Clay Fire Chief and Webster County EMA Director Jeremy Moore presented the council with a proposal to purchase an 8’X14’ above ground storm shelter for the use of City employees. The total price of the shelter is $5,411.50, but the city will only be responsible for about $650 of that. Of the remaining amount, 75 percent will come from a FEMA grant, and the state will pay 12 percent. Council members approved the proposal.
Moore also entered a request to accept a vehicle from the Forestry service.
“This 2003 Chevrolet C1500 Silverado is free from the Forestry Service,” Moore explained. “We could combine equipment off of two of our older vehicles onto the one new one. The only catch is when we get done with the vehicle it goes back to the Forestry Service.”
The Council approved the request, pending approval from the city’s insurance company that the vehicle could be covered, and voted to pay up to $1,000 for someone to travel to Texas and bring the truck back.

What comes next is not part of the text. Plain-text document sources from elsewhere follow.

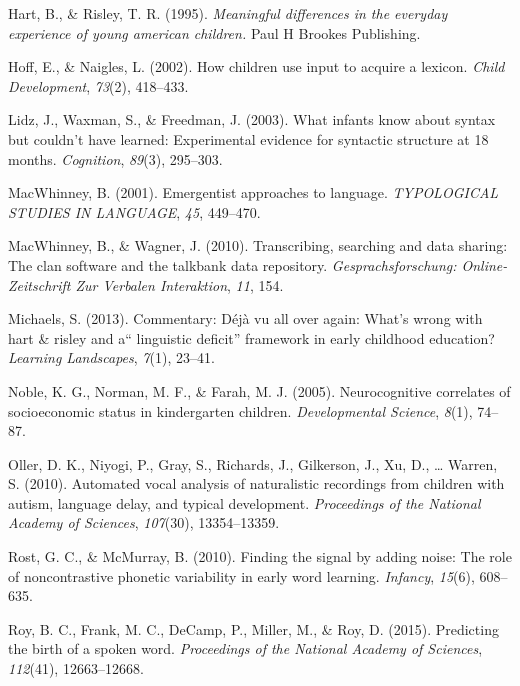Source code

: \documentclass[floatsintext,man]{apa6}
\theoremstyle{definition}
\theoremstyle{definition}
\theoremstyle{definition}
\theoremstyle{remark}
\begin{document}
\hypertarget{ref-hart1995meaningful}{}
Hart, B., \& Risley, T. R. (1995). \emph{Meaningful differences in the
everyday experience of young american children.} Paul H Brookes
Publishing.

\hypertarget{ref-hoff2002children}{}
Hoff, E., \& Naigles, L. (2002). How children use input to acquire a
lexicon. \emph{Child Development}, \emph{73}(2), 418--433.

\hypertarget{ref-lidz2003infants}{}
Lidz, J., Waxman, S., \& Freedman, J. (2003). What infants know about
syntax but couldn't have learned: Experimental evidence for syntactic
structure at 18 months. \emph{Cognition}, \emph{89}(3), 295--303.

\hypertarget{ref-macwhinney2001emergentist}{}
MacWhinney, B. (2001). Emergentist approaches to language.
\emph{TYPOLOGICAL STUDIES IN LANGUAGE}, \emph{45}, 449--470.

\hypertarget{ref-macwhinney2010transcribing}{}
MacWhinney, B., \& Wagner, J. (2010). Transcribing, searching and data
sharing: The clan software and the talkbank data repository.
\emph{Gesprachsforschung: Online-Zeitschrift Zur Verbalen Interaktion},
\emph{11}, 154.

\hypertarget{ref-michaels2013commentary}{}
Michaels, S. (2013). Commentary: Déjà vu all over again: What's wrong
with hart \& risley and a`` linguistic deficit'' framework in early
childhood education? \emph{Learning Landscapes}, \emph{7}(1), 23--41.

\hypertarget{ref-noble2005neurocognitive}{}
Noble, K. G., Norman, M. F., \& Farah, M. J. (2005). Neurocognitive
correlates of socioeconomic status in kindergarten children.
\emph{Developmental Science}, \emph{8}(1), 74--87.

\hypertarget{ref-oller2010automated}{}
Oller, D. K., Niyogi, P., Gray, S., Richards, J., Gilkerson, J., Xu, D.,
\ldots{} Warren, S. (2010). Automated vocal analysis of naturalistic
recordings from children with autism, language delay, and typical
development. \emph{Proceedings of the National Academy of Sciences},
\emph{107}(30), 13354--13359.

\hypertarget{ref-rost2010finding}{}
Rost, G. C., \& McMurray, B. (2010). Finding the signal by adding noise:
The role of noncontrastive phonetic variability in early word learning.
\emph{Infancy}, \emph{15}(6), 608--635.

\hypertarget{ref-roy2015predicting}{}
Roy, B. C., Frank, M. C., DeCamp, P., Miller, M., \& Roy, D. (2015).
Predicting the birth of a spoken word. \emph{Proceedings of the National
Academy of Sciences}, \emph{112}(41), 12663--12668.
\end{document}
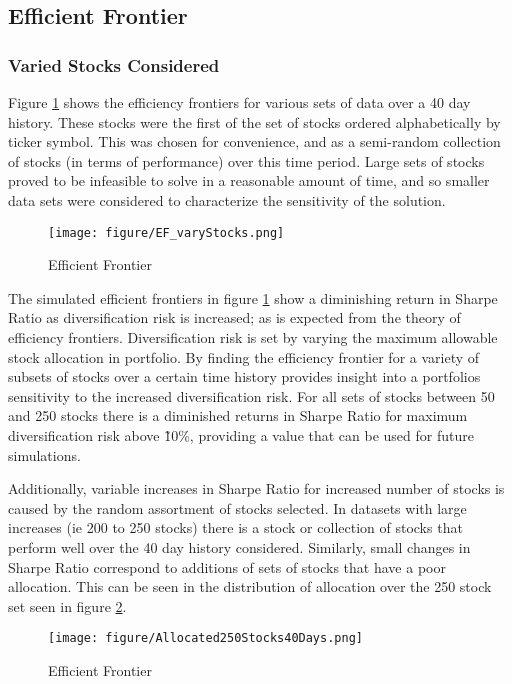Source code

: \subsection{Efficient Frontier}

\subsubsection{Varied Stocks Considered}

Figure \ref{fig:frontier} shows the efficiency frontiers for various sets of data over a 40 day history. These stocks were the first of the set of stocks ordered alphabetically by ticker symbol. This was chosen for convenience, and as a semi-random collection of stocks (in terms of performance) over this time period. Large sets of stocks proved to be infeasible to solve in a reasonable amount of time, and so smaller data sets were considered to characterize the sensitivity of the solution.

\begin{figure}[H]
\centering
\texttt{[image: figure/EF\_varyStocks.png]}\\
\caption{Efficient Frontier\label{fig:frontier}}
\end{figure}

The simulated efficient frontiers in figure \ref{fig:frontier} show a diminishing return in Sharpe Ratio as diversification risk is increased; as is expected from the theory of efficiency frontiers.  Diversification risk is set by varying the maximum allowable stock allocation in portfolio.  By finding the efficiency frontier for a variety of subsets of stocks over a certain time history provides insight into a portfolios sensitivity to the increased diversification risk. For all sets of stocks between 50 and 250 stocks there is a diminished returns in Sharpe Ratio for maximum diversification risk above \~10\%, providing a value that can be used for future simulations.

Additionally, variable increases in Sharpe Ratio for increased number of stocks is caused by the random assortment of stocks selected. In datasets with large increases (ie 200 to 250 stocks) there is a stock or collection of stocks that perform well over the 40 day history considered. Similarly, small changes in Sharpe Ratio correspond to additions of sets of stocks that have a poor allocation. This can be seen in the distribution of allocation over the 250 stock set seen in figure \ref{fig:250all}.


\begin{figure}[H]
\centering
\texttt{[image: figure/Allocated250Stocks40Days.png]}\\
\caption{Efficient Frontier\label{fig:250all}}
\end{figure}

Moore then told the council that the first of eight Community Emergency Response Training (CERT) courses was going on next door in the Community Center. During the meetings Webster County residents will hear from various sources on multiple topics, including Terrorism and fire fighting.

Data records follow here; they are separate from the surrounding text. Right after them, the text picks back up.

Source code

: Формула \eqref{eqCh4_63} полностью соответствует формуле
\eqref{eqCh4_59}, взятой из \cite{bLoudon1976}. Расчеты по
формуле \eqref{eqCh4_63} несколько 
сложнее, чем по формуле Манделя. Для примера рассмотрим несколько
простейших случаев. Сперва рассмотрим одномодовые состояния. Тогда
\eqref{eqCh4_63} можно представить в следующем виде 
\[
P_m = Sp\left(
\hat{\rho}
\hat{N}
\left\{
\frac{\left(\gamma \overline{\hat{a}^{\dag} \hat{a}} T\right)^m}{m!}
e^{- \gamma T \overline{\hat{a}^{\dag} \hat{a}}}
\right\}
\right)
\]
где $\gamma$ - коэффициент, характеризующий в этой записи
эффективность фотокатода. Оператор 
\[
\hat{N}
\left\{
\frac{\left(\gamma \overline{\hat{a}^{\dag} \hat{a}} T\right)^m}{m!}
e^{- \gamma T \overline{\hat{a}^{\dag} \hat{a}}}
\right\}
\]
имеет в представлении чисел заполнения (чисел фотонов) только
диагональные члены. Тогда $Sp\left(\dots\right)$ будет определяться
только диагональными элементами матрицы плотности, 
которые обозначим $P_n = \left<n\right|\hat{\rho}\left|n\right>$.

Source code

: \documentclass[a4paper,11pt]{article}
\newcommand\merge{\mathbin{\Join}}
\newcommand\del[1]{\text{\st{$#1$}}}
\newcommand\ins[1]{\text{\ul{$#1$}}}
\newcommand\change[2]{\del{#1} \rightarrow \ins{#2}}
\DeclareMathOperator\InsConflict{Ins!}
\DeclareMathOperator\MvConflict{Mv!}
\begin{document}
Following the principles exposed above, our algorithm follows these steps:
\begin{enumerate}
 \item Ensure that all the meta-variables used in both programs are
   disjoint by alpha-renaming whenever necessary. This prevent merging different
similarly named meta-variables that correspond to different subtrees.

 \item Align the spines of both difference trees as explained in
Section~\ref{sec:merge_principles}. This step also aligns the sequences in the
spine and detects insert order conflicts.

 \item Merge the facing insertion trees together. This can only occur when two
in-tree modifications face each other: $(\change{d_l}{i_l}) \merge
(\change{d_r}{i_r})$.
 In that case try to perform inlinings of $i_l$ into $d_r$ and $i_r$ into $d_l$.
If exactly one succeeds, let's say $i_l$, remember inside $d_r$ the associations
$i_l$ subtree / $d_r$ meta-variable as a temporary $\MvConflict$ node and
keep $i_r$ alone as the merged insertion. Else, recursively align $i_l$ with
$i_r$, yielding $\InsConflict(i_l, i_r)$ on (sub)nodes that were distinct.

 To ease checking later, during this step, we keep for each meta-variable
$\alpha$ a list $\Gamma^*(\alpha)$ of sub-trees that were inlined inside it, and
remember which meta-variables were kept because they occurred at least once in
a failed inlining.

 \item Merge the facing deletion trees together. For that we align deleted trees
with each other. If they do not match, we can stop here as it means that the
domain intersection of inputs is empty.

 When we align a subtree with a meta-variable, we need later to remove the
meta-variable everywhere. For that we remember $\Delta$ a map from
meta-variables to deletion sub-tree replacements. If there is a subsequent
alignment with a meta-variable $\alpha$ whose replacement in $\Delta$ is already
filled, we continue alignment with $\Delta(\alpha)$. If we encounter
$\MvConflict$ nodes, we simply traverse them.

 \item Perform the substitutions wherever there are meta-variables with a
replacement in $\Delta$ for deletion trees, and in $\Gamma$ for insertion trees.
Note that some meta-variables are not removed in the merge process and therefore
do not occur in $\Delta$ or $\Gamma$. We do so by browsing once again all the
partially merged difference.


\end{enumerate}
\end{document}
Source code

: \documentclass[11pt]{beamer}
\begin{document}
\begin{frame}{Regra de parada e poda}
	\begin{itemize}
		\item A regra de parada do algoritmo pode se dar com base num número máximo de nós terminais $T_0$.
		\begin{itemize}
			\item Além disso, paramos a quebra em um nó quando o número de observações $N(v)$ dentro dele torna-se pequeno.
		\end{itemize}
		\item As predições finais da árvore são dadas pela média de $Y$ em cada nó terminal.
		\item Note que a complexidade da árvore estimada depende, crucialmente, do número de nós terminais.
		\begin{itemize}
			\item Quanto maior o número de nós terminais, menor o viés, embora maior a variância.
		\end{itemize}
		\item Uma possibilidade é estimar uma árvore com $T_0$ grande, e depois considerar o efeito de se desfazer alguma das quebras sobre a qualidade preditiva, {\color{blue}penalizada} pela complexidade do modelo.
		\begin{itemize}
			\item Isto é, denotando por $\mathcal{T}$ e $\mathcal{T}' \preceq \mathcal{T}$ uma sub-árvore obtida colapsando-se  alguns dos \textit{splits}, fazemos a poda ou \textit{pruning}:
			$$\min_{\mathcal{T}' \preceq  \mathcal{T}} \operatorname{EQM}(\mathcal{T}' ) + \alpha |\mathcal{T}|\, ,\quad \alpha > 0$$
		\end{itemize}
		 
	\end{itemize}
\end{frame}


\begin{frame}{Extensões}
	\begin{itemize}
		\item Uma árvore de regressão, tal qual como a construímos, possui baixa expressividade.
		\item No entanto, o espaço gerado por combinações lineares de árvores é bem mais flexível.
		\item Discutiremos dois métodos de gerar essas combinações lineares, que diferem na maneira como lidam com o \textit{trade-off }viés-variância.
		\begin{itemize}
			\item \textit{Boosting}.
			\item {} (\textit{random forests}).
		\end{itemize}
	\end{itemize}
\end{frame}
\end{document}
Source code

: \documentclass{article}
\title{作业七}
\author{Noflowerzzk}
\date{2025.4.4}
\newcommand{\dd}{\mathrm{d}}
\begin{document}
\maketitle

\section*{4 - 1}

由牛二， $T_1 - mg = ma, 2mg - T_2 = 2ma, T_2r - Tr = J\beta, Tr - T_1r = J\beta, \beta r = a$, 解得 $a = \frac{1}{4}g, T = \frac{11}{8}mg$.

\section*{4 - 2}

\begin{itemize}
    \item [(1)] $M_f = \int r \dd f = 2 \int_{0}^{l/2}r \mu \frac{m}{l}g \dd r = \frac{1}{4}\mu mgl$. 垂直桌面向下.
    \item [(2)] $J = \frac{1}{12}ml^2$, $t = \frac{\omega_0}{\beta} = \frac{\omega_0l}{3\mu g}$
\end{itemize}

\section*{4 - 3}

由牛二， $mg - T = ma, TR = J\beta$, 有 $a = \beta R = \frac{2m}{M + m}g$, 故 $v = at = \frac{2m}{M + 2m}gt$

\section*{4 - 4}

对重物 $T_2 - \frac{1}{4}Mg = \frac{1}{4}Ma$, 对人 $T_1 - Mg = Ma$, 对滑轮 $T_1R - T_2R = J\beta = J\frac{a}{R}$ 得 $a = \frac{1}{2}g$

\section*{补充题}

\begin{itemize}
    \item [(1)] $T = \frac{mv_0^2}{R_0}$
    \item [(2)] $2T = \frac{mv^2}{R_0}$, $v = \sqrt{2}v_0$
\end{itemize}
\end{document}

“If there is a widespread disaster in Webster County, it will take first responders a while to get to everyone,” Moore said. “The CERT training will teach people how to take care of themselves until help arrives.”

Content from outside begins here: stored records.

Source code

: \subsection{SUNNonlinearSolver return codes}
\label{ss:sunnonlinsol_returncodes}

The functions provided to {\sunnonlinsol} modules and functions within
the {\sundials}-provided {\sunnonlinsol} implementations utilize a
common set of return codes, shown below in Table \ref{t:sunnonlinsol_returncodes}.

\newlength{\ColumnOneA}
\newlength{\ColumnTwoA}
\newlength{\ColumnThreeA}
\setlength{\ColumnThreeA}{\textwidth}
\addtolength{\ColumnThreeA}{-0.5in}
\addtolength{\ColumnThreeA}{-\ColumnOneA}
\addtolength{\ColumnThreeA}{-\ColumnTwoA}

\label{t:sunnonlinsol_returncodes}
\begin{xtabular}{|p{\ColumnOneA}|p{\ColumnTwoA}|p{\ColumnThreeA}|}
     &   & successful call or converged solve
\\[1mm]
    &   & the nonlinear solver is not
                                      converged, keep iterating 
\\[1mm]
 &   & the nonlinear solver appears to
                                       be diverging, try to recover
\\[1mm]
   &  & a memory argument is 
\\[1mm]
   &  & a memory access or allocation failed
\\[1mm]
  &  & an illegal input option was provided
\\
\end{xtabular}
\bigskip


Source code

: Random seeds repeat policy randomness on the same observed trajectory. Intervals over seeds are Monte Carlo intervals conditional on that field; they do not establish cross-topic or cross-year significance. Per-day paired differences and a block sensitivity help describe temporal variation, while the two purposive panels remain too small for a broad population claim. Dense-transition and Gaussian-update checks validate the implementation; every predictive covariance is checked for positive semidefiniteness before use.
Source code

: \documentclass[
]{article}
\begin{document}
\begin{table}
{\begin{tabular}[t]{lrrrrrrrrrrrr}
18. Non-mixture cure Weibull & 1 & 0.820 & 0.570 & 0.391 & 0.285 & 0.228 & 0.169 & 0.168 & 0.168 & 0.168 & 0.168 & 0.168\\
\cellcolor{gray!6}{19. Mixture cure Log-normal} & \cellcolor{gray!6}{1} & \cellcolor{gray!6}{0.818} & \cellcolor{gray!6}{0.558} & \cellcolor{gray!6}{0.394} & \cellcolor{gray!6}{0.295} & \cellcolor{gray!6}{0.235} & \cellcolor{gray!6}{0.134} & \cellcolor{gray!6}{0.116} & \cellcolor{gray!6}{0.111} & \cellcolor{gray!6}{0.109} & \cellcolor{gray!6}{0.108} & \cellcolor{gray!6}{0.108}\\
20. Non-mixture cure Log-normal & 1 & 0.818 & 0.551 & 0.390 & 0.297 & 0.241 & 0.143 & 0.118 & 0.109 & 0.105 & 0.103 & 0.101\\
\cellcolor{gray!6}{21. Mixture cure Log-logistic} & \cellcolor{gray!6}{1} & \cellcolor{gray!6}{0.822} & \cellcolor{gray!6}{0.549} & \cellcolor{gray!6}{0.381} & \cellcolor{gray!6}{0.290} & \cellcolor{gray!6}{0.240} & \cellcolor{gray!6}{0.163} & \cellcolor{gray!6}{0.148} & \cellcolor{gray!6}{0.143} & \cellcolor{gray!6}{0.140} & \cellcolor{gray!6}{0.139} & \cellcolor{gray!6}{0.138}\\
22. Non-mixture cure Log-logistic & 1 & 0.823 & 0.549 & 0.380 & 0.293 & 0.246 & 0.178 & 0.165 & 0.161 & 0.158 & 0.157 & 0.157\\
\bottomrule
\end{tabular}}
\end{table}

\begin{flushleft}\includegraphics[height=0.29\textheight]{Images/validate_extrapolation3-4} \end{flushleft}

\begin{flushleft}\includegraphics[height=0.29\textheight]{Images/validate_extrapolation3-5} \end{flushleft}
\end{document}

Moore said he was testing the water with this class, and because of the interest he’d seen in Clay, he had plans of holding future classes in other parts of the county.
Council member Patty Dennis reminded the council that State Police Information Officer Stu Recke would be in town on Thursday April 18, 2013 to host a drug safety and awareness seminar, which will be free to the public.
For several months the council has discussed trying to get the state to install a guardrail where 109 meets 132 in Clay. Recently the state added a handrail in that location.
“A guardrail is probably out of the question,” said Councilman Todd Vanover. “Guardrails are not designed to take a head-on collision. The State has put up some highly reflective signs, and will consider putting up a solar powered sign if this doesn’t help.”
Mayor Rick Householder reported that he had recently met with Bob Burns from Kentucky Utilities to discuss the recent blown transformer.
In the last eight years the power has gone out in Clay on three separate occasions: July 20, 2005, August 7, 2006 and most recently on February 22, 2013.
“They didn’t change the transformer the first two times,” Householder said. “My question to them was why didn’t they? They said that the first two times the outages were caused in part to trees being on the power lines. When they turned the power back on it powered back up.”
This time KU replaced the transformer with one they located in their Earlington shop.
“They’re also going to try to get us on multiple switches,” Householder said. “That way if the power goes out, it might not be the entire town.”
The council briefly entered into a closed session to discuss personnel matters, but returned to the meeting with nothing to report.
Following the closed session city employee Paul Stone told the council that regulations for water analysis had changed. Previously the water had to be tested once a month, but now the city must have it tested once a week. McCoy McCoy Laboratories, Inc. in Madisonville will provide testing services to the city. Having a city worker take the sample will save the city $1,040, bringing the cost of the testing to $16,040.
Council member Jeff Hanor reported that he had received several complaints about a semi being parked on East Elm Street, but since the complaints came in he has not been able to find the truck.
The Clay Council meets in the Council Chamber on the second Tuesday of every month at 6:00 p.m.